Apple has enhanced their sleep tracking experience with iOS 16 and watchOS 9, adding insights such as Sleep Stages, Amounts, and Comparisons to make its tracking even more comprehensive, perfect to maintain your sleep schedule. To access your Sleep app on your watch, tap on “my Tracking”. You can see the amount of sleep and sleep quality, as it is recorded by your Apple Watch. To view the amount of sleep data, open the Health app on iPhone and navigate to Browse > Sleep > tap sleep.
How to set up sleep schedule on your Apple Watch
To track your sleep with an Apple watch, it needs to be linked to an iPhone with iOS 16 or later or watchOS 9. Tap the ‘My Watch’ tab to find the sleep schedule. Be sure you’ve appropriately paired your Apple Watch and turn on sleep tracking. When enabled, the Sleep app will begin collecting wrist movement data at night for comparison with heart rate and respiratory rates (on Apple Watch Series 8+ and Ultra models) to provide you with more in-depth analysis into your sleeping patterns.
Edit your sleep schedule
You can edit sleep settings directly on your watch, including setting a new schedule, changing wind down times, and adding a wake-up reminder, to enhance your sleep history. You should wear your Apple watch before your wind down process begins. Moreover, you can customize the behavior of your device during your sleep by restricting notifications or altering display settings, providing you a more personalized sleep experience.
To evaluate your sleep patterns and quantity, you can examine your sleep over a 14-day duration in the Health app using Sleep on Apple Watch. This way, you can view your sleep history. There, you can view your sleep by observing the average durations spent in each stage: REM, Core, and Deep, as well as the average duration per night and the number of times you woke up during the night.
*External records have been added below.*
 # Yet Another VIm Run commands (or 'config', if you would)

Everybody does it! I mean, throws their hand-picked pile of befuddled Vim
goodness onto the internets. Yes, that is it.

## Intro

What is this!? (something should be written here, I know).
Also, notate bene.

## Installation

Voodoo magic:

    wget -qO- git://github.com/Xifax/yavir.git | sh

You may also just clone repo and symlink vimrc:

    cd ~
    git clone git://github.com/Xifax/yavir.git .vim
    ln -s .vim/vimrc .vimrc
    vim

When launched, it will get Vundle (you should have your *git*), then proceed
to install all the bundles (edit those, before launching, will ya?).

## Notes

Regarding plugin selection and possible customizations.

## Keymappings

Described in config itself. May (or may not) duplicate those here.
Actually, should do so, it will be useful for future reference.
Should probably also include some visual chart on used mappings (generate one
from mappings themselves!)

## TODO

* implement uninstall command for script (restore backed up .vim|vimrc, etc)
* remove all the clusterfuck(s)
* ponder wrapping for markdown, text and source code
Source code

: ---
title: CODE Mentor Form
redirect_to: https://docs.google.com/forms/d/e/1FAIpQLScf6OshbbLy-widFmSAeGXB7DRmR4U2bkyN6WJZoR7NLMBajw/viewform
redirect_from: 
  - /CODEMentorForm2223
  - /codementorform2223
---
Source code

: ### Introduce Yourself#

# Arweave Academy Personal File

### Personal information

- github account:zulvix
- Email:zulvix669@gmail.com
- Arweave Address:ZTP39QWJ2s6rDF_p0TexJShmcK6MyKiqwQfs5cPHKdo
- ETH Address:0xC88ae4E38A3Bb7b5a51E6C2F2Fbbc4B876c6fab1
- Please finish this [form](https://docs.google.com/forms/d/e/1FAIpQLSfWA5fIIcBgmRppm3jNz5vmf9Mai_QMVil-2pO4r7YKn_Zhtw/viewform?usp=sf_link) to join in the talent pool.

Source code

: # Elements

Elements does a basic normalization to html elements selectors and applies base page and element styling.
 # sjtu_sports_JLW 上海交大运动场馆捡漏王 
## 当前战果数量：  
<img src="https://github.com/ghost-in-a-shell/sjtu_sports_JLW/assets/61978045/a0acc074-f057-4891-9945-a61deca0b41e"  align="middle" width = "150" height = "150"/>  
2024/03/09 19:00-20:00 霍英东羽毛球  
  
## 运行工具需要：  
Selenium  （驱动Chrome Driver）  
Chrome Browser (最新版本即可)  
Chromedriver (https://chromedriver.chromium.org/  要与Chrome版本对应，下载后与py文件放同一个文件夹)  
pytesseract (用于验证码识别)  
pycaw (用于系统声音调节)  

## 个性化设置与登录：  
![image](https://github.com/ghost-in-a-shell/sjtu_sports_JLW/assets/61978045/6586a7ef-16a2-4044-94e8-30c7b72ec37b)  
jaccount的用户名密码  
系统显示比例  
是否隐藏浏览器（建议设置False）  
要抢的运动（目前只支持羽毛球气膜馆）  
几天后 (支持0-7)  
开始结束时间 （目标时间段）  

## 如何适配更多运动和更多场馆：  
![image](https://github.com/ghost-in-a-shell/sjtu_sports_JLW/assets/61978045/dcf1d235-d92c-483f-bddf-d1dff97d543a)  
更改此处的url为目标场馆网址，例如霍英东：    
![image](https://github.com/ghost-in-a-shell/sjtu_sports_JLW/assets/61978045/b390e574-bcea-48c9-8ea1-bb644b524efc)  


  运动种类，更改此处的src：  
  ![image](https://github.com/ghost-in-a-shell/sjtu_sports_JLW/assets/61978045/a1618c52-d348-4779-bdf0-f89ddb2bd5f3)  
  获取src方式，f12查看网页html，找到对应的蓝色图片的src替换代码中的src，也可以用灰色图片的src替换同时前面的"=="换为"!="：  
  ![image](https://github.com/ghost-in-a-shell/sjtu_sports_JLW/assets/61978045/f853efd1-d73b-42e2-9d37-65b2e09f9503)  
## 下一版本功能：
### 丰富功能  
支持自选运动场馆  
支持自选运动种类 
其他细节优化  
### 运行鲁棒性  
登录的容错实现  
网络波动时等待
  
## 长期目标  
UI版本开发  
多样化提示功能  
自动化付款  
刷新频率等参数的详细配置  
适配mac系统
Focus as another new way of sleep tracking
Focus offers a new way of tracking sleep, altering display settings during your scheduled Wind Down or Bedtime, and reactivating it at your scheduled Wakeup time to help create personalized sleep schedules. Perfect for people who find it difficult to shut off screens at the end of a long day or who simply wish to reduce screen time before sleeping, Sleep Focus can be managed through Apple Watch app on iPhone by selecting Settings then Focus.
By pressing the digital crown and opening the App view on your Watch itself, you can access your sleep settings directly. Here, you’ll be able to view your current schedule, edit Wake Up/Bedtime times and configure sounds & haptics settings – as well as share results across devices by toggling “Show on Other Apple Devices” option in this menu.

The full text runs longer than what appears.